BRASÍLIA (DF) – Na tarde desta quarta-feira (31), a defesa do ex-presidente Jair Bolsonaro encaminhou ao Supremo Tribunal Federal (STF) um novo pedido de prisão domiciliar, que será analisado pelo ministro Alexandre de Moraes. Trata-se do terceiro requerimento do tipo em pouco mais de um mês, após os dois anteriores – apresentados em 22 de novembro e 19 de dezembro – terem sido negados.
Os advogados argumentam que as condições de saúde de Bolsonaro podem se agravar se ele retornar ao regime fechado após a alta hospitalar. “A permanência desse paciente em estabelecimento prisional, tão logo obtenha alta hospitalar, submeter-lhe-ia a risco concreto de agravamento súbito do estado de saúde, o que não encontra amparo nos princípios da dignidade da pessoa humana, da humanidade da pena e do direito fundamental à saúde”, destaca o documento.
A defesa também afirma que “a execução penal não pode – nem deve – converter-se em instrumento de exposição indevida do apenado a riscos médicos relevantes e evitáveis”. Além disso, cita o caso do ex-presidente Fernando Collor de Mello, que obteve prisão domiciliar por motivos de saúde, mesmo cumprindo pena em regime inicial fechado. Collor apresentava comorbidades como apneia do sono grave e precisava de tratamento contínuo.
O ex-presidente está internado no Hospital DF Star desde a véspera do Natal, tendo sido submetido a cirurgias para correção de hérnia inguinal bilateral e para controle de crises de soluços persistentes.
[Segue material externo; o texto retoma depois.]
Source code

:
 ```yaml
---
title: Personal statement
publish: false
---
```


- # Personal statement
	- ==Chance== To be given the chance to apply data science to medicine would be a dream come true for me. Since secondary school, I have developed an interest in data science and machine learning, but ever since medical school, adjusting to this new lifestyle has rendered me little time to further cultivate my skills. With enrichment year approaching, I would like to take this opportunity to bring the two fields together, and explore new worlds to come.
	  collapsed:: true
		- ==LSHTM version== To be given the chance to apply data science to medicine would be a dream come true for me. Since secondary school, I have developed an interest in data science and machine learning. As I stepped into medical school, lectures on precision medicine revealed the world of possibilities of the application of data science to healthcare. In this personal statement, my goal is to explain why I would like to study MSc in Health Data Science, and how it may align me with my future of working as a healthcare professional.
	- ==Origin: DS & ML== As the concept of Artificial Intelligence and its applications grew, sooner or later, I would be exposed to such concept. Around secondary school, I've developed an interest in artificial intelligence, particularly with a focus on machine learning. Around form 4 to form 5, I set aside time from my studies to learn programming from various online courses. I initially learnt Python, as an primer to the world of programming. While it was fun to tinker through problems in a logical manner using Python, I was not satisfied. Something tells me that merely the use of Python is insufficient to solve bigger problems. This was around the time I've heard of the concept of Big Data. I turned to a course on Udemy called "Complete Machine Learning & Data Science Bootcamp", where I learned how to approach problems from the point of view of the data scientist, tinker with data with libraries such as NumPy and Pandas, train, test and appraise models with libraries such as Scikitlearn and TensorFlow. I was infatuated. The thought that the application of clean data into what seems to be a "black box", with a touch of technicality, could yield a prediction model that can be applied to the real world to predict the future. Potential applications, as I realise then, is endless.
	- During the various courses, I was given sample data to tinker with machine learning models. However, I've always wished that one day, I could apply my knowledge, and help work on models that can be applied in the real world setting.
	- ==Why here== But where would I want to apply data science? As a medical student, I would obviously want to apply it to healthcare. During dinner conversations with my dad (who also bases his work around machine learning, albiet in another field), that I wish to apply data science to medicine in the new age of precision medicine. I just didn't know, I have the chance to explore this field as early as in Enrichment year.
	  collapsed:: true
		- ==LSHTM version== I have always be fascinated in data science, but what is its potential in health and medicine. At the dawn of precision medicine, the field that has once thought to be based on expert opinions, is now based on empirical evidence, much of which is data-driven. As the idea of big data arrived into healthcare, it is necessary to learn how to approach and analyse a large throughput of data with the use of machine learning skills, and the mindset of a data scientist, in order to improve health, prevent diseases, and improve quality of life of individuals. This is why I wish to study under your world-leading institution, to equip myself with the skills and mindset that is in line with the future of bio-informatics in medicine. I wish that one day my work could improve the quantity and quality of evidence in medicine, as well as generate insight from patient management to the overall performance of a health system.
Médicos confirmaram que a alta está prevista para esta quinta-feira (1º), e após isso ele deveria retornar à Superintendência da Polícia Federal, onde está preso desde novembro, condenado a 27 anos e 3 meses de reclusão por coordenar a trama de golpe de Estado.
Em publicação nas redes sociais, o advogado Paulo Cunha Bueno detalhou os riscos apontados em relatório médico, entre eles pneumonia broncoaspirativa, insuficiência respiratória, acidente vascular cerebral, quedas com traumatismos e piora da insuficiência renal. A defesa ressalta que se trata de uma circunstância nova, comprovada por documentos médicos, diferente dos pedidos anteriores.
Nas decisões anteriores, Moraes havia negado o pedido citando o risco de fuga e garantido que Bolsonaro tem acesso a cuidados médicos adequados na prisão.